Statistical analysis

The normal distribution of variables will be verified using a Kolmogorov-Smirnov test. Quantitative variables will be displayed as the mean ± standard deviation if normally distributed or as the median (interquartile range) if asymmetrically distributed. The data will be quantitated using the repeated measures for analysis of variance (ANOVA) or the Friedman test if the data are non-normally distributed. To compare the differences among the three types of breakfast, the ANOVA test will be used, or the Wilcoxon test if the data are non-normally distributed. We will use the least significant difference (LSD) test as post hoc analysis. The relationship of quantitative variables to each other will be tested using Pearson’s or Spearman’s correlation as appropriate. The effect of the interventions can be modified by conditions such as the last menstruation date. To control the effect of confounders on the study results and to adequately evaluate the effect of the interventions, a multivariate analysis will be performed using the general linear model (GLM) in basic or extended models. The contrasting hypothesis will establish an alpha risk of 0.05 as the limit of statistical significance. The data will be analysed using IBM’s SPSS Statistics for Windows version 23.0 (IBM Corporation, Armonk, NY, USA).

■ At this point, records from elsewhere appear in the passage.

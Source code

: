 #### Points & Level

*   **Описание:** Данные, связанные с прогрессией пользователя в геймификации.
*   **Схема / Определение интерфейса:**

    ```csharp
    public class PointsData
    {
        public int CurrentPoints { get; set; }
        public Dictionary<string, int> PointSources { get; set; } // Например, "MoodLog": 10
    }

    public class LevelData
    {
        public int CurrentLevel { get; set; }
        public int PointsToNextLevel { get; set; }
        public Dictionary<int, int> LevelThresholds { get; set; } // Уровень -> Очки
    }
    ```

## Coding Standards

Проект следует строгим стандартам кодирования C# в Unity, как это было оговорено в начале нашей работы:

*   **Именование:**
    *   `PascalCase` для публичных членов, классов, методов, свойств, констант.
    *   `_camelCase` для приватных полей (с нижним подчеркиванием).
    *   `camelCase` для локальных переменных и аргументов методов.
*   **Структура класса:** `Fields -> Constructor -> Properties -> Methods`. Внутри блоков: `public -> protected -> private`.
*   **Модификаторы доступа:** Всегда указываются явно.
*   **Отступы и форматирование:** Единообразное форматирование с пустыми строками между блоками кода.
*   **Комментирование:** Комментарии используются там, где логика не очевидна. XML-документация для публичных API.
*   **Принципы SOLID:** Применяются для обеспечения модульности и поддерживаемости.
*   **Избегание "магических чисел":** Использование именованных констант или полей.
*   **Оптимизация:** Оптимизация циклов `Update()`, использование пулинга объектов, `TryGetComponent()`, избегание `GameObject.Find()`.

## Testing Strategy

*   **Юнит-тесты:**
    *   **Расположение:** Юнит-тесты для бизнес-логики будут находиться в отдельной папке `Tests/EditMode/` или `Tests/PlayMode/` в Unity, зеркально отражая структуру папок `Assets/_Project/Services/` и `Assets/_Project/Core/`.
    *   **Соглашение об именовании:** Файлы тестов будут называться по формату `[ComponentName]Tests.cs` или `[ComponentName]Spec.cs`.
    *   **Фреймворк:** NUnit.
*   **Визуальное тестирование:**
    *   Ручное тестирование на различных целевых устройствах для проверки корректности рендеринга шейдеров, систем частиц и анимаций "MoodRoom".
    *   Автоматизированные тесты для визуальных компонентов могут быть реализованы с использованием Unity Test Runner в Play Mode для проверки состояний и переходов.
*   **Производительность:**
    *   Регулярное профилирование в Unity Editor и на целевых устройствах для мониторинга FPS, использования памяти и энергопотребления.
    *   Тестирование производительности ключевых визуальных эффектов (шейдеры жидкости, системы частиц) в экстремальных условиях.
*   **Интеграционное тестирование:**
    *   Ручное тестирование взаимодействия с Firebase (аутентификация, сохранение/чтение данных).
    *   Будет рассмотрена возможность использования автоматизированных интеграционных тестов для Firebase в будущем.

Methodological limitations

This study follows all the Consolidated Standards of Reporting Trials (CONSORT) recommendations, but participants cannot be blinded due to the intervention characteristics. However, the investigator who analyses the data will be blinded.

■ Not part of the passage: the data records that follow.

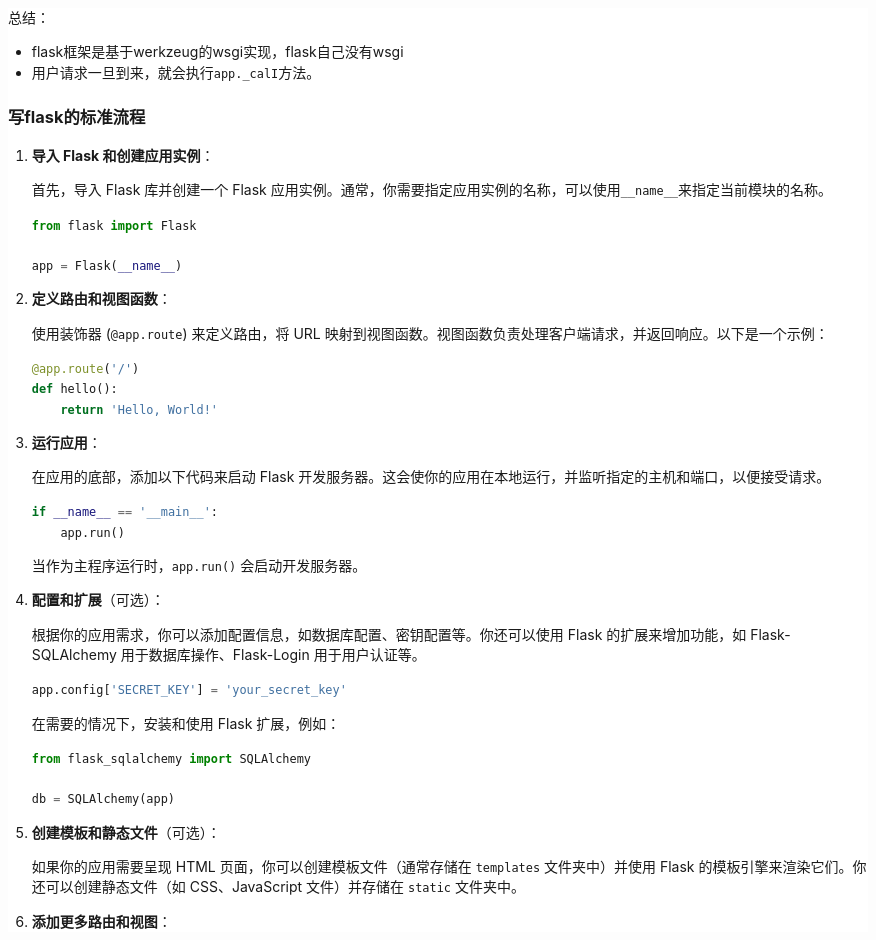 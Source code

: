 总结：

-   flask框架是基于werkzeug的wsgi实现，flask自己没有wsgi
-   用户请求一旦到来，就会执行`app._calI`方法。

### 写flask的标准流程

1. **导入 Flask 和创建应用实例**：

   首先，导入 Flask 库并创建一个 Flask 应用实例。通常，你需要指定应用实例的名称，可以使用`__name__`来指定当前模块的名称。

   ```python
   from flask import Flask

   app = Flask(__name__)
   ```

2. **定义路由和视图函数**：

   使用装饰器 (`@app.route`) 来定义路由，将 URL 映射到视图函数。视图函数负责处理客户端请求，并返回响应。以下是一个示例：

   ```python
   @app.route('/')
   def hello():
       return 'Hello, World!'
   ```

3. **运行应用**：

   在应用的底部，添加以下代码来启动 Flask 开发服务器。这会使你的应用在本地运行，并监听指定的主机和端口，以便接受请求。

   ```python
   if __name__ == '__main__':
       app.run()
   ```

   当作为主程序运行时，`app.run()` 会启动开发服务器。

4. **配置和扩展**（可选）：

   根据你的应用需求，你可以添加配置信息，如数据库配置、密钥配置等。你还可以使用 Flask 的扩展来增加功能，如 Flask-SQLAlchemy 用于数据库操作、Flask-Login 用于用户认证等。

   ```python
   app.config['SECRET_KEY'] = 'your_secret_key'
   ```

   在需要的情况下，安装和使用 Flask 扩展，例如：

   ```python
   from flask_sqlalchemy import SQLAlchemy

   db = SQLAlchemy(app)
   ```

5. **创建模板和静态文件**（可选）：

   如果你的应用需要呈现 HTML 页面，你可以创建模板文件（通常存储在 `templates` 文件夹中）并使用 Flask 的模板引擎来渲染它们。你还可以创建静态文件（如 CSS、JavaScript 文件）并存储在 `static` 文件夹中。

6. **添加更多路由和视图**：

The acute effect of the high or low glycaemic index breakfast on the study variables may be influenced by conditions that cause endothelial dysfunction such as hypertension, diabetes or dyslipidaemia. Therefore, subjects with CVD, hypertension, diabetes or dyslipidaemia will be excluded.

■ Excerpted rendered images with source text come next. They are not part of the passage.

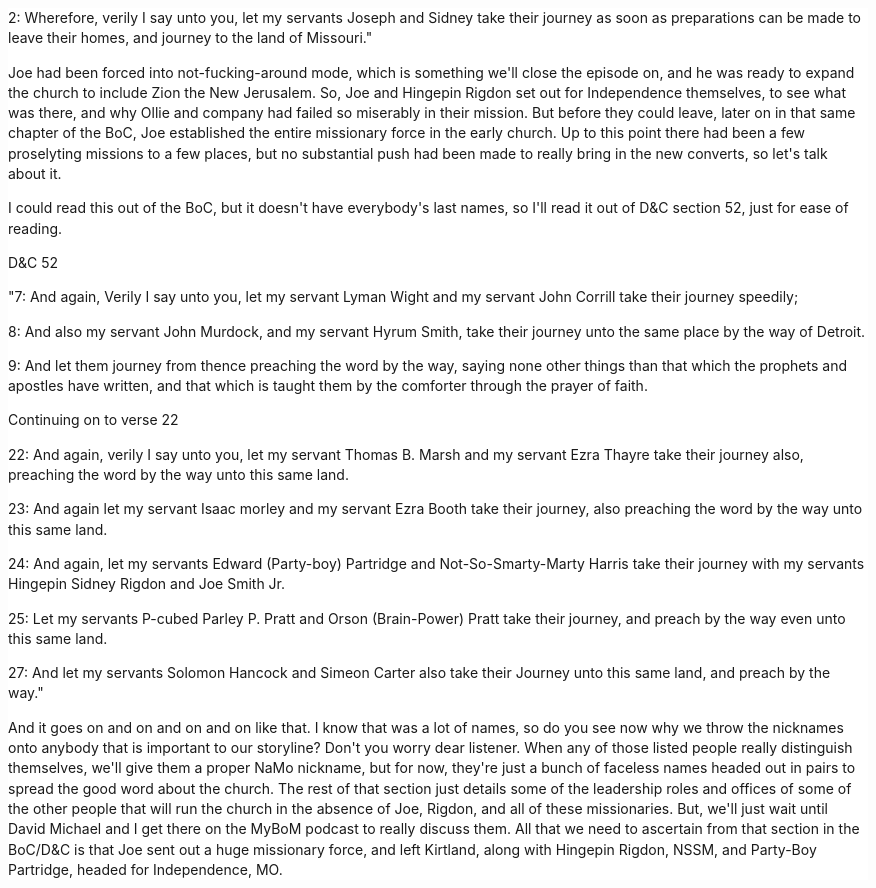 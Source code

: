 2: Wherefore, verily I say unto you, let my servants Joseph and Sidney
take their journey as soon as preparations can be made to leave their
homes, and journey to the land of Missouri.\"

Joe had been forced into not-fucking-around mode, which is something
we\'ll close the episode on, and he was ready to expand the church to
include Zion the New Jerusalem. So, Joe and Hingepin Rigdon set out for
Independence themselves, to see what was there, and why Ollie and
company had failed so miserably in their mission. But before they could
leave, later on in that same chapter of the BoC, Joe established the
entire missionary force in the early church. Up to this point there had
been a few proselyting missions to a few places, but no substantial push
had been made to really bring in the new converts, so let\'s talk about
it.

I could read this out of the BoC, but it doesn\'t have everybody\'s last
names, so I\'ll read it out of D&C section 52, just for ease of reading.

D&C 52

\"7: And again, Verily I say unto you, let my servant Lyman Wight and my
servant John Corrill take their journey speedily;

8: And also my servant John Murdock, and my servant Hyrum Smith, take
their journey unto the same place by the way of Detroit.

9: And let them journey from thence preaching the word by the way,
saying none other things than that which the prophets and apostles have
written, and that which is taught them by the comforter through the
prayer of faith.

Continuing on to verse 22

22: And again, verily I say unto you, let my servant Thomas B. Marsh and
my servant Ezra Thayre take their journey also, preaching the word by
the way unto this same land.

23: And again let my servant Isaac morley and my servant Ezra Booth take
their journey, also preaching the word by the way unto this same land.

24: And again, let my servants Edward (Party-boy) Partridge and
Not-So-Smarty-Marty Harris take their journey with my servants Hingepin
Sidney Rigdon and Joe Smith Jr.

25: Let my servants P-cubed Parley P. Pratt and Orson (Brain-Power)
Pratt take their journey, and preach by the way even unto this same
land.

27: And let my servants Solomon Hancock and Simeon Carter also take
their Journey unto this same land, and preach by the way.\"

And it goes on and on and on and on like that. I know that was a lot of
names, so do you see now why we throw the nicknames onto anybody that is
important to our storyline? Don\'t you worry dear listener. When any of
those listed people really distinguish themselves, we\'ll give them a
proper NaMo nickname, but for now, they\'re just a bunch of faceless
names headed out in pairs to spread the good word about the church. The
rest of that section just details some of the leadership roles and
offices of some of the other people that will run the church in the
absence of Joe, Rigdon, and all of these missionaries. But, we\'ll just
wait until David Michael and I get there on the MyBoM podcast to really
discuss them. All that we need to ascertain from that section in the
BoC/D&C is that Joe sent out a huge missionary force, and left Kirtland,
along with Hingepin Rigdon, NSSM, and Party-Boy Partridge, headed for
Independence, MO.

Attempts to standardise food intake prior to experimental trials will not be made. However, participants will be asked to maintain stable dietary habits.

Discussion

There is accumulating evidence that postprandial glycaemic response is associated with cognitive and vascular function [18, 23]. To our knowledge, the postprandial effects of high and low glycaemic index (GI) breakfasts on vascular parameters and cognitive performance have not been previously concurrently investigated.

Contrasting results have been reported about the effect of breakfast on vascular function and haemodynamic parameters [21, 22]. In this project, we expect to demonstrate that the lower glycaemic response to a low GI breakfast will have a greater lowering effect on measures of vascular function relative to a high GI breakfast.

Secondly, based on the findings of previous studies conducted on children and adolescents [2630, 32], we hypothesise that we will see similar effects in healthy young adults. Thus, we expect that the lower glycaemic response to a low GI breakfast will have a positive impact on immediate and delayed verbal memory and verbal fluency, while the corresponding higher glycaemic response to a high GI breakfast will positively affect attention, processing speed and working memory.

Therefore, according to our hypothesis, the results of the current study may explain the influence of GI on cognitive and vascular function. Moreover, given the high worldwide prevalence of cardiovascular disease and its close relationship with cognitive decline, it would be interesting to know how the vascular parameters and cognitive processes are affected by the type of breakfast consumed. This could be employed for the design of novel lifestyle and dietary interventions.

Finally, our results may provide tools for adapting breakfast composition to the type of task to be performed and consequently for improving work performance.

Trial status

This trial is currently recruiting participants.